Pékin va-t-elle devenir la ville la plus polluée au monde ?

Depuis plus d’une semaine, un épais nuage de pollution a recouvert Pékin et ses 18 millions d’habitants. Son ampleur et son extrême densité ont surpris tout le monde, à commencer par les autorités de la capitale qui ont été contraintes de suspendre de nombreux vols et de réduire la circulation routière.

30 000 masques filtrants ont été vendus en ligne sur Taobao.com, c’est dire le niveau d’alerte de pollution atteint ces derniers jours à Pékin.

Même si le ministère de l’Environnement s’en défend et s’est voulu rassurant  comme à l’accoutumée en minimisant l’ampleur de la pollution de l’air, des millions d’internautes chinois ont manifesté leur colère et leur raz le bol devant cette situation qui ne cesse de se répéter et de s’aggraver avec les années.

Au plus fort de la pollution, avec un niveau jamais atteint ce lundi 5 décembre, la visibilité ne dépassait guère que quelques centaines de mètres, rendant l’air irrespirable et le trafic aérien impossible.

Des centaines de vols ont donc été retardés et certains même, par mesure de sécurité ont dû être annulés, provoquant le mécontentement de milliers de passagers.

Suite aux nombreuses alertes diffusées par le Bureau de météorologie de Pékin, les autorités ont décidé également de restreindre le trafic routier en fermant les 6 axes autoroutiers qui ceinturent le pourtour de la périphérie de la capitale.

Il faut dire qu’avec plus de 2000 véhicules supplémentaires chaque jour l’augmentation du parc automobile ( 5 millions de voitures à Pékin ) a des conséquences immédiates : d’innombrables embouteillages qui saturent le trafic et l’air de gaz dangereux pour la santé.

Même si cela ne fait pas les grands titres de la presse chinoise, à Pékin dès le mois d’octobre, l’air devient de moins en moins respirable. Plus de 300 000 personnes décèdent chaque année des suites d’une maladie du cœur ou des poumons, liée directement à la pollution de l’air.

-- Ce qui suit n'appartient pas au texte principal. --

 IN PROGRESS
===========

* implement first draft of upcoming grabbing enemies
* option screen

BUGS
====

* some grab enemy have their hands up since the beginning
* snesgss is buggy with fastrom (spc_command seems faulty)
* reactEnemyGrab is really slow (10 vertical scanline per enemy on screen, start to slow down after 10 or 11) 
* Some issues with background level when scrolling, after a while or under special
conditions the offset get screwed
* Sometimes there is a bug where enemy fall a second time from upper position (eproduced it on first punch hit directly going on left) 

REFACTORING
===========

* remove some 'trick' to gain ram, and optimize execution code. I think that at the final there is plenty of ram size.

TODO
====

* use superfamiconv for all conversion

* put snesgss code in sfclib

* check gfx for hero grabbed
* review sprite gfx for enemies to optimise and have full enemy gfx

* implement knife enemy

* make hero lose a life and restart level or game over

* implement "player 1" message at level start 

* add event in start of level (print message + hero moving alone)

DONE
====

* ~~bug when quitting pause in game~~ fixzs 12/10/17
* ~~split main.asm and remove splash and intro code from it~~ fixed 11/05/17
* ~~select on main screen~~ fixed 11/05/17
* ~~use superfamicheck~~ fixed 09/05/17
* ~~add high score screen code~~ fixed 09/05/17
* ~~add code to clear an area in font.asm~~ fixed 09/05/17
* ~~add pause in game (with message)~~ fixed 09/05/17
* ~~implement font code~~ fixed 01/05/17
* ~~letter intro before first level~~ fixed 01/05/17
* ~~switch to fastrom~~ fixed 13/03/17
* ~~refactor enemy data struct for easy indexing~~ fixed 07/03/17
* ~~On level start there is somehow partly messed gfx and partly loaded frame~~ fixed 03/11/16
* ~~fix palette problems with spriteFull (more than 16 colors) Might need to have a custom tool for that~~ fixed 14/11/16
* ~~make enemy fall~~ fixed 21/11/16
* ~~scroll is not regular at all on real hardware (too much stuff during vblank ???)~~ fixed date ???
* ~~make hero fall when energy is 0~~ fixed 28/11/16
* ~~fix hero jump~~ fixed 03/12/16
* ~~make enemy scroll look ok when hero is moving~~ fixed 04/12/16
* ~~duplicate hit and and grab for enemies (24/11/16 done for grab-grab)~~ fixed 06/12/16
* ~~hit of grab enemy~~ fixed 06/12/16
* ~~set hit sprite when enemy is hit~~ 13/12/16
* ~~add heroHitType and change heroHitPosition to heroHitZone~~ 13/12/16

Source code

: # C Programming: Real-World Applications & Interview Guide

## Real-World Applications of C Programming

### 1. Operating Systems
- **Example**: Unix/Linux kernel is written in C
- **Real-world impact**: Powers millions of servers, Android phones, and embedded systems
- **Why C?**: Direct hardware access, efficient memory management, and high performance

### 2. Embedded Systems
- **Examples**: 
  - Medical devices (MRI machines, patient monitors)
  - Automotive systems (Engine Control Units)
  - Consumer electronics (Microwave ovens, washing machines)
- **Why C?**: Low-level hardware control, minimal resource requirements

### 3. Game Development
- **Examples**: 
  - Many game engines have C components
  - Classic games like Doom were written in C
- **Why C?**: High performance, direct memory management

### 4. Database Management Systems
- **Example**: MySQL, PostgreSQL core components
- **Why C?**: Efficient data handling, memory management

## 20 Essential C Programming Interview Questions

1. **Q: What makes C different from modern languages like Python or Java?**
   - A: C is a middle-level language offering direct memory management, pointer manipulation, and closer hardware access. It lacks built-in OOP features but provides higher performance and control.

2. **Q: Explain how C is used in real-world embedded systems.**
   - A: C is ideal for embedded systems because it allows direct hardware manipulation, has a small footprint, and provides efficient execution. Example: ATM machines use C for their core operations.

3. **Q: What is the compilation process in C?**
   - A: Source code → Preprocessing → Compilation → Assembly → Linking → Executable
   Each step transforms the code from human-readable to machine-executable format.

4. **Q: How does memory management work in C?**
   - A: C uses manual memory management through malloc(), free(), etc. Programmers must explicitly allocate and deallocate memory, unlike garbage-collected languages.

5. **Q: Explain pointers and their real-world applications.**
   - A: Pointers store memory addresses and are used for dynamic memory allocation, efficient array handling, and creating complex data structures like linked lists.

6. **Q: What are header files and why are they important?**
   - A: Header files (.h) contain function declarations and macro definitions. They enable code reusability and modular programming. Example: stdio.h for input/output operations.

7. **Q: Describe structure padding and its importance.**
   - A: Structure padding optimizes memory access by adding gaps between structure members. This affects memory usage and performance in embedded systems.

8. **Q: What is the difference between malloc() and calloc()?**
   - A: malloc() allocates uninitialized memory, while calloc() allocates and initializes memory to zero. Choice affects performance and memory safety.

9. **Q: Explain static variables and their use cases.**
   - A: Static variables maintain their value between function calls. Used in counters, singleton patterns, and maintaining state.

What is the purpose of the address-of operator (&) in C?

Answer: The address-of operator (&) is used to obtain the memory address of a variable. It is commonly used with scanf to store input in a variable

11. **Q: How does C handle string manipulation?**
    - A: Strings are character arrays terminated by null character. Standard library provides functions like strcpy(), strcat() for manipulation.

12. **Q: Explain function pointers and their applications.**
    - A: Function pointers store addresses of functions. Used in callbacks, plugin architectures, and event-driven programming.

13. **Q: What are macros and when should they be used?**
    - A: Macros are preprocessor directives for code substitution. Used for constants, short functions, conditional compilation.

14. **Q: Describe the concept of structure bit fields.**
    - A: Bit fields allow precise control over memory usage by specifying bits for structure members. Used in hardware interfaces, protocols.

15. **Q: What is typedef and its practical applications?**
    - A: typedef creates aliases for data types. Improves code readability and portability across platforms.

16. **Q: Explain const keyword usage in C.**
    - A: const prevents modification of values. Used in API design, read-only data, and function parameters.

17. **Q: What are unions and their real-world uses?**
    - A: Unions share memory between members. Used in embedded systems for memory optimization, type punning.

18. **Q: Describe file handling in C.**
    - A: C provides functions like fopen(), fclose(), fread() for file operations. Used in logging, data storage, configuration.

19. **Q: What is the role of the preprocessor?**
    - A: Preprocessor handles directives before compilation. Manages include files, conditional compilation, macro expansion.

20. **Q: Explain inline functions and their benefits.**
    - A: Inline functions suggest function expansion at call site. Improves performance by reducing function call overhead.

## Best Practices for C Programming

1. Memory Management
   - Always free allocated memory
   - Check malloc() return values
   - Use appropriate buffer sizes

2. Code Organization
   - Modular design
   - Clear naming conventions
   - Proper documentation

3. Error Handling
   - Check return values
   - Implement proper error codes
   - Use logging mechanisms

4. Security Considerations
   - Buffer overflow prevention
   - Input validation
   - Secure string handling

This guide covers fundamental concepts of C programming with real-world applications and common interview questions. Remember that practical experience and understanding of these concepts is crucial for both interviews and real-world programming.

Un expert chinois aurait même déclaré que la pollution de l’air allait devenir la première cause de cancer du poumon avant même la cigarette.

Ce qui explique aussi pourquoi de plus en plus d’habitants souffrent de maux de tête, vertiges et difficultés chroniques respiratoires.

Les autorités sont embarrassées, elles ne savent plus sur quel pied danser, car de nombreuses industries et centrales électriques à charbon se trouvent à la périphérie de Pékin et participent certainement à l’aggravation de la pollution ambiante. Sans compter le nombre considérable de chantiers qui se trouve dans la capitale.

Une limitation des nouvelles immatriculations de voiture a bien été décidée depuis le début de l’année 2011 par le gouvernement chinois, mais suffira-t-elle pour éviter et limiter pareil brouillard de pollution ?

De nouvelles normes plus strictes pour lutter contre les particules les plus fines seront nécessaires pour résoudre ce problème. Mais les experts en protection de l’air chinois les plus optimistes le reconnaissent eux-mêmes, il faudra plus d’une vingtaine d’années avant de  trouver des solutions efficaces et pérennes.

En attendant, ce nuage qui s’abat chaque année à la même époque sur Pékin ( à l’entrée de l’hiver et qui n’arrive pas à se dissiper ) est tellement  imposant par sa taille ( de la superficie de la France ) qu’on peut le voir depuis l’espace.